Among the lines below, a stretch begins at the one with "Even though EVR" and ends at the one with "note-this is the". Repeat that stretch exactly, ends included.

THE DATA
__________

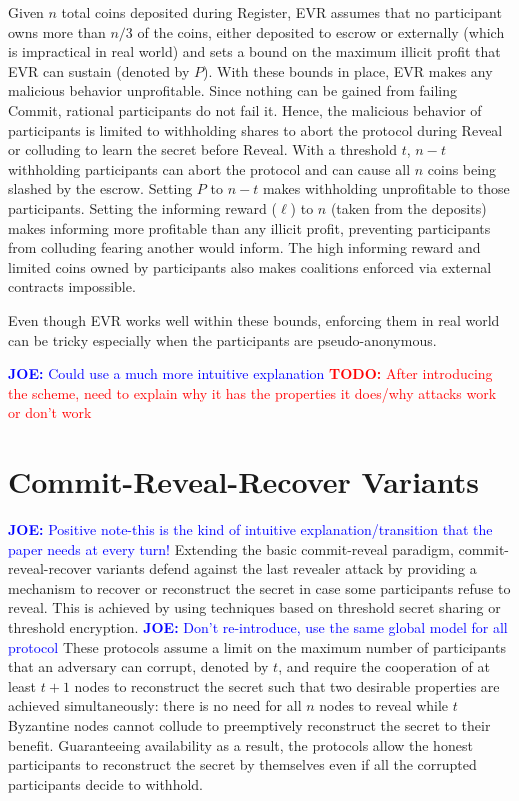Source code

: \documentclass[letterpaper,twocolumn,10pt]{article}
\theoremstyle{definition}
\theoremstyle{remark}
\newcommand{\todo}[1]{\textcolor{red}{\textbf{TODO:} #1}}
\newcommand{\joenote}[1]{\textcolor{blue}{\textbf{JOE:} #1}}
\begin{document}
Given $n$ total coins deposited during Register, EVR assumes that no participant owns more than $n/3$ of the coins, either deposited to escrow or externally (which is impractical in real world) and sets a bound on the maximum illicit profit that EVR can sustain (denoted by $P$). With these bounds in place, EVR makes any malicious behavior unprofitable. Since nothing can be gained from failing Commit, rational participants do not fail it. Hence, the malicious behavior of participants is limited to withholding shares to abort the protocol during Reveal or colluding to learn the secret before Reveal. With a threshold $t$, $n-t$ withholding participants can abort the protocol and can cause all $n$ coins being slashed by the escrow. Setting $P$ to $n-t$ makes withholding unprofitable to those participants. Setting the informing reward ($\ell$) to $n$ (taken from the deposits) makes informing more profitable than any illicit profit, preventing participants from colluding fearing another would inform. The high informing reward and limited coins owned by participants also makes coalitions enforced via external contracts impossible.

Even though EVR works well within these bounds, enforcing them in real world can be tricky especially when the participants are pseudo-anonymous.

\joenote{Could use a much more intuitive explanation}
\todo{After introducing the scheme, need to explain why it has the properties it does/why attacks work or don't work}


\section{Commit-Reveal-Recover Variants}
\label{section:commit-reveal-recover}
\joenote{Positive note-this is the kind of intuitive explanation/transition that the paper needs at every turn!}
Extending the basic commit-reveal paradigm, commit-reveal-recover variants defend against the last revealer attack by providing a mechanism to recover or reconstruct the secret in case some participants refuse to reveal. This is achieved by using techniques based on threshold secret sharing or threshold encryption. \joenote{Don't re-introduce, use the same global model for all protocol} These protocols assume a limit on the maximum number of participants that an adversary can corrupt, denoted by $t$, and require the cooperation of at least $t + 1$ nodes to reconstruct the secret such that two desirable properties are achieved simultaneously: there is no need for all $n$ nodes to reveal while $t$ Byzantine nodes cannot collude to preemptively reconstruct the secret to their benefit. Guaranteeing availability as a result, the protocols allow the honest participants to reconstruct the secret by themselves even if all the corrupted participants decide to withhold.
\end{document}
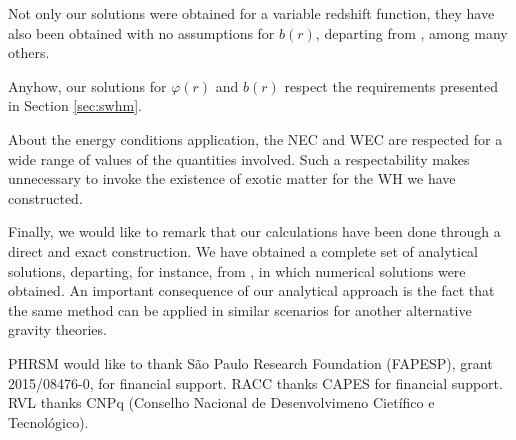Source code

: \documentclass[aps,preprint,onecolumn,11pt,showkeys]{revtex4}%
\begin{document}
Not only our solutions were obtained for a variable redshift function, they
have also been obtained with no assumptions for $b(r)$, departing from
\cite{myrzakulov/2016,zubair/2016b,jamil/2013,yue/2011,rahaman/2006}, among
many others.

Anyhow, our solutions for $\varphi(r)$ and $b(r)$ respect the requirements presented in Section \ref{sec:swhm}.

About the energy conditions application, the NEC and WEC are respected for a wide range of values of the quantities involved.  Such a respectability makes unnecessary to invoke the existence of exotic matter for the WH we have constructed.

Finally, we would like to remark that our calculations have been done
through a direct and exact construction. We have obtained a complete set of
analytical solutions, departing, for instance, from \cite{zubair/2016b}, in which numerical solutions were obtained. An important consequence of our analytical approach is the fact that the same method can be applied in similar scenarios for another alternative gravity theories.





\bigskip

\begin{acknowledgments}
PHRSM would like to thank S\~ao Paulo Research Foundation (FAPESP), grant
2015/08476-0, for financial support. RACC thanks CAPES for financial support. RVL thanks CNPq (Conselho Nacional de Desenvolvimeno Ciet\'ifico e Tecnol\'ogico).
\end{acknowledgments}
\end{document}
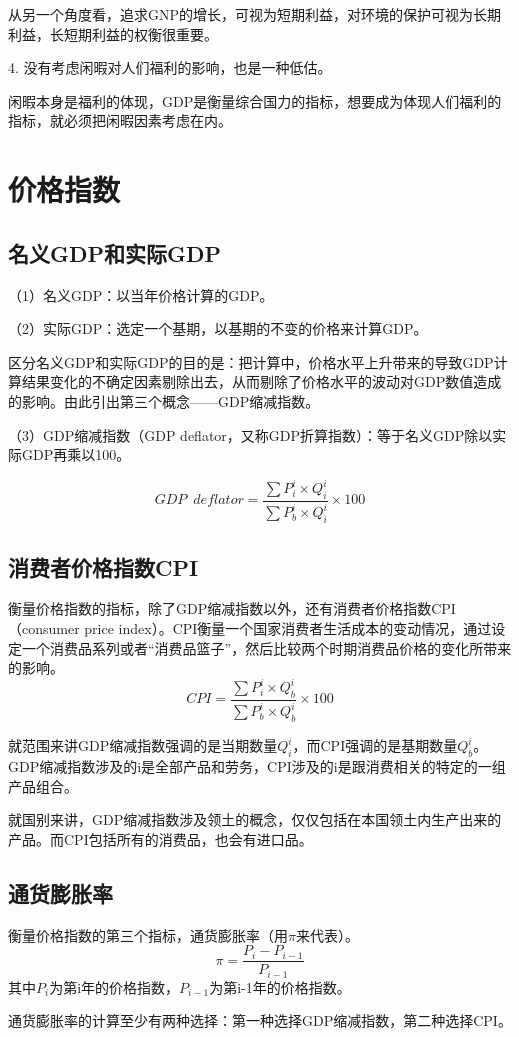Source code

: \documentclass{article}
\begin{document}
从另一个角度看，追求GNP的增长，可视为短期利益，对环境的保护可视为长期利益，长短期利益的权衡很重要。

\hspace*{\fill}

4. 没有考虑闲暇对人们福利的影响，也是一种低估。

闲暇本身是福利的体现，GDP是衡量综合国力的指标，想要成为体现人们福利的指标，就必须把闲暇因素考虑在内。

\section{价格指数}
\subsection{名义GDP和实际GDP}
（1）名义GDP：以当年价格计算的GDP。

\hspace*{\fill}

（2）实际GDP：选定一个基期，以基期的不变的价格来计算GDP。

\hspace*{\fill}

区分名义GDP和实际GDP的目的是：把计算中，价格水平上升带来的导致GDP计算结果变化的不确定因素剔除出去，从而剔除了价格水平的波动对GDP数值造成的影响。由此引出第三个概念——GDP缩减指数。

\hspace*{\fill}

（3）GDP缩减指数（GDP deflator，又称GDP折算指数）：等于名义GDP除以实际GDP再乘以100。

\[
GDP\enspace deflator=\frac{\sum P^i_i\times Q^i_i}{\sum P^i_b\times Q^i_i}\times 100
\]

\subsection{消费者价格指数CPI}

衡量价格指数的指标，除了GDP缩减指数以外，还有消费者价格指数CPI（consumer price index）。CPI衡量一个国家消费者生活成本的变动情况，通过设定一个消费品系列或者“消费品篮子”，然后比较两个时期消费品价格的变化所带来的影响。
\[
CPI=\frac{\sum P^i_i\times Q^i_b}{\sum P^i_b\times Q^i_b}\times 100
\]

就范围来讲GDP缩减指数强调的是当期数量$ Q^i_i $，而CPI强调的是基期数量$ Q^i_b $。GDP缩减指数涉及的i是全部产品和劳务，CPI涉及的i是跟消费相关的特定的一组产品组合。

就国别来讲，GDP缩减指数涉及领土的概念，仅仅包括在本国领土内生产出来的产品。而CPI包括所有的消费品，也会有进口品。

\subsection{通货膨胀率}

衡量价格指数的第三个指标，通货膨胀率（用$ \pi $来代表）。
\[
\pi=\frac{P_i-P_{i-1}}{P_{i-1}}
\]
其中$ P_i $为第i年的价格指数，$ P_{i-1} $为第i-1年的价格指数。

通货膨胀率的计算至少有两种选择：第一种选择GDP缩减指数，第二种选择CPI。
\end{document}
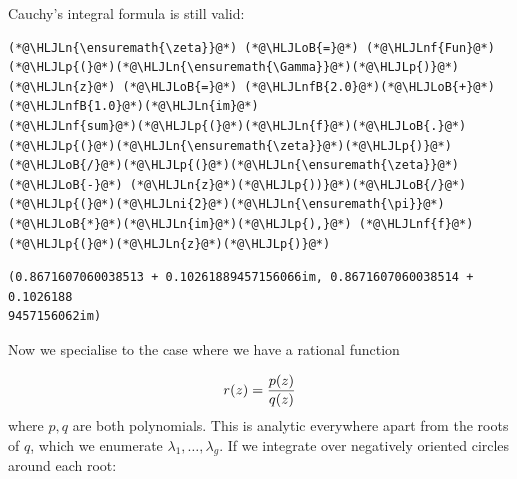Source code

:\documentclass[12pt,a4paper]{article}
\newcommand{\HLJLn}[1]{#1}
\newcommand{\HLJLnf}[1]{\textcolor[RGB]{66,102,213}{#1}}
\newcommand{\HLJLnfB}[1]{\textcolor[RGB]{59,151,46}{#1}}
\newcommand{\HLJLni}[1]{\textcolor[RGB]{59,151,46}{#1}}
\newcommand{\HLJLoB}[1]{\textcolor[RGB]{102,102,102}{\textbf{#1}}}
\newcommand{\HLJLp}[1]{#1}
\begin{document}
Cauchy's integral formula is still valid:


\begin{lstlisting}
(*@\HLJLn{\ensuremath{\zeta}}@*) (*@\HLJLoB{=}@*) (*@\HLJLnf{Fun}@*)(*@\HLJLp{(}@*)(*@\HLJLn{\ensuremath{\Gamma}}@*)(*@\HLJLp{)}@*)
(*@\HLJLn{z}@*) (*@\HLJLoB{=}@*) (*@\HLJLnfB{2.0}@*)(*@\HLJLoB{+}@*)(*@\HLJLnfB{1.0}@*)(*@\HLJLn{im}@*)
(*@\HLJLnf{sum}@*)(*@\HLJLp{(}@*)(*@\HLJLn{f}@*)(*@\HLJLoB{.}@*)(*@\HLJLp{(}@*)(*@\HLJLn{\ensuremath{\zeta}}@*)(*@\HLJLp{)}@*)(*@\HLJLoB{/}@*)(*@\HLJLp{(}@*)(*@\HLJLn{\ensuremath{\zeta}}@*) (*@\HLJLoB{-}@*) (*@\HLJLn{z}@*)(*@\HLJLp{))}@*)(*@\HLJLoB{/}@*)(*@\HLJLp{(}@*)(*@\HLJLni{2}@*)(*@\HLJLn{\ensuremath{\pi}}@*)(*@\HLJLoB{*}@*)(*@\HLJLn{im}@*)(*@\HLJLp{),}@*) (*@\HLJLnf{f}@*)(*@\HLJLp{(}@*)(*@\HLJLn{z}@*)(*@\HLJLp{)}@*)
\end{lstlisting}

\begin{lstlisting}
(0.8671607060038513 + 0.10261889457156066im, 0.8671607060038514 + 0.1026188
9457156062im)
\end{lstlisting}


Now we specialise to the case where we have a rational function 

\[
r(z) = {p(z) \over q(z)}
\]
where $p,q$ are both polynomials. This is analytic everywhere apart from the roots  of $q$, which we enumerate $\lambda_1,\ldots,\lambda_g$.   If we integrate over negatively oriented circles  around each root:
\end{document}
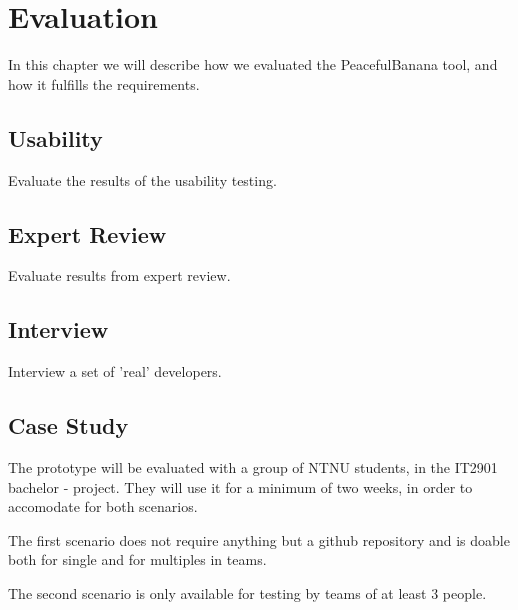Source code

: \chapter{Evaluation}
In this chapter we will describe how we evaluated the PeacefulBanana tool, and how it fulfills the requirements.



\section{Usability}
Evaluate the results of the usability testing. 

\section{Expert Review}
Evaluate results from expert review. %

\section{Interview}
Interview a set of 'real' developers.

\section{Case Study}
The prototype will be evaluated with a group of NTNU students, in the IT2901 bachelor - project. They will use it for a minimum of two weeks, in order to accomodate for both scenarios.

The first scenario does not require anything but a github repository and is doable both for single and for multiples in teams.

The second scenario is only available for testing by teams of at least 3 people.
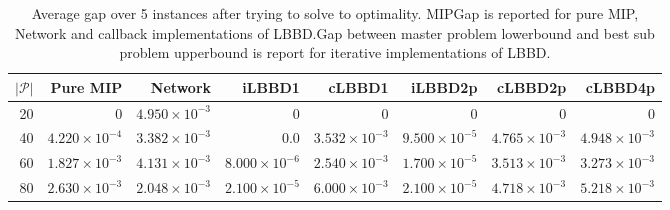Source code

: \begin{table*}
    \centering
    \caption{Average gap over 5 instances after trying to solve to optimality. MIPGap is reported for pure MIP, Network and callback implementations of LBBD.\@ Gap between master problem lowerbound and best sub problem upperbound is report for iterative implementations of LBBD.}
    \begin{tabular}{rrrrrrrr} \toprule
        $|\mathcal{P}|$ & Pure MIP & Network & iLBBD1 & cLBBD1 & iLBBD2p & cLBBD2p & cLBBD4p \\ \midrule
        20              & 0 &    $4.950 \times 10^{-3}$     & 0 &  0 & 0 & 0 & 0 \\
        40              & $4.220 \times 10^{-4}$ & $3.382 \times 10^{-3}$  & 0.0 & $3.532 \times 10^{-3}$ & $9.500 \times 10^{-5}$ & $4.765 \times 10^{-3}$ & $4.948 \times 10^{-3}$ \\
        60 & $1.827 \times 10^{-3}$ & $4.131 \times 10^{-3}$ & $8.000 \times 10^{-6}$ & $2.540 \times 10^{-3}$ & $1.700 \times 10^{-5}$ & $3.513 \times 10^{-3}$ & $3.273 \times 10^{-3}$ \\
        80 &  $2.630 \times 10^{-3}$ &  $2.048 \times 10^{-3}$ & $2.100 \times 10^{-5}$ &  $6.000 \times 10^{-3}$ & $2.100 \times 10^{-5}$ & $4.718 \times 10^{-3}$ & $5.218 \times 10^{-3}$ \\
        \bottomrule
    \end{tabular}
\end{table*}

__________

PROBLEM SOLUTION
Even though EVR works well within these bounds, enforcing them in real world can be tricky especially when the participants are pseudo-anonymous.

\joenote{Could use a much more intuitive explanation}
\todo{After introducing the scheme, need to explain why it has the properties it does/why attacks work or don't work}


\section{Commit-Reveal-Recover Variants}
\label{section:commit-reveal-recover}
\joenote{Positive note-this is the kind of intuitive explanation/transition that the paper needs at every turn!}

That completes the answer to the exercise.